§ **What is required**:
Scan the entries below and report only how many lines contain "entity".

##### Data to examine

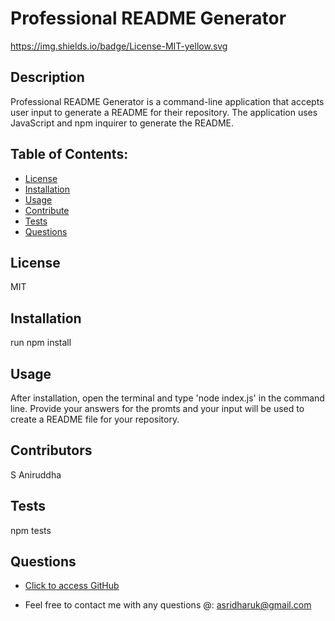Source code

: # Professional README Generator
  https://img.shields.io/badge/License-MIT-yellow.svg

  ## Description
  Professional README Generator is a command-line application that accepts user input to generate a README for their repository. The application uses JavaScript and npm inquirer to generate the README.

  ## Table of Contents:
   * [License](#License)
   * [Installation](#Installation)
   * [Usage](#Usage)
   * [Contribute](#Contribute)
   * [Tests](#Tests)
   * [Questions](#Questions)

  ## License
  MIT

  ## Installation
  run npm install

  ## Usage
  After installation, open the terminal and type 'node index.js' in the command line. Provide your answers for the promts and your input will be used to create a README file for your repository.
  
  ## Contributors
  S Aniruddha 

  ## Tests
  npm tests

  ## Questions
  * [Click to access GitHub](https://www.github.com/sridharaniruddha)

  * Feel free to contact me with any questions @: asridharuk@gmail.com
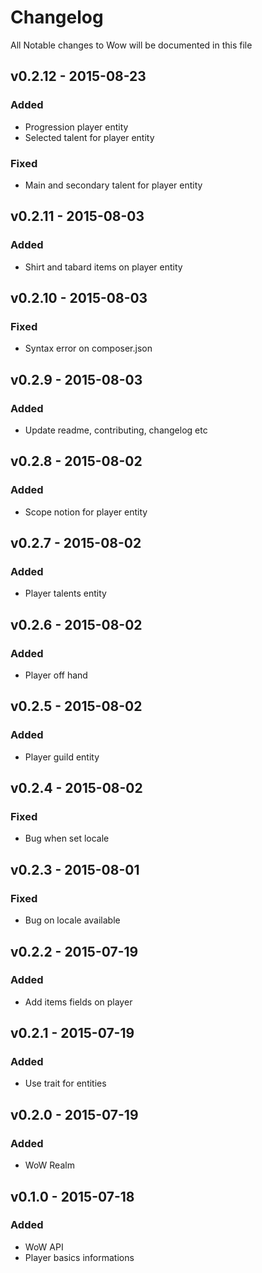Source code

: # Changelog

All Notable changes to Wow will be documented in this file

## v0.2.12 - 2015-08-23

### Added
- Progression player entity
- Selected talent for player entity

### Fixed
- Main and secondary talent for player entity


## v0.2.11 - 2015-08-03

### Added
- Shirt and tabard items on player entity


## v0.2.10 - 2015-08-03

### Fixed
- Syntax error on composer.json


## v0.2.9 - 2015-08-03

### Added
- Update readme, contributing, changelog etc


## v0.2.8 - 2015-08-02

### Added
- Scope notion for player entity


## v0.2.7 - 2015-08-02

### Added
- Player talents entity


## v0.2.6 - 2015-08-02

### Added
- Player off hand


## v0.2.5 - 2015-08-02

### Added
- Player guild entity


## v0.2.4 - 2015-08-02

### Fixed
- Bug when set locale


## v0.2.3 - 2015-08-01

### Fixed
- Bug on locale available


## v0.2.2 - 2015-07-19

### Added
- Add items fields on player


## v0.2.1 - 2015-07-19

### Added
- Use trait for entities


## v0.2.0 - 2015-07-19

### Added
- WoW Realm


## v0.1.0 - 2015-07-18

### Added
- WoW API
- Player basics informations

##########

§ **Solution to the problem**:
7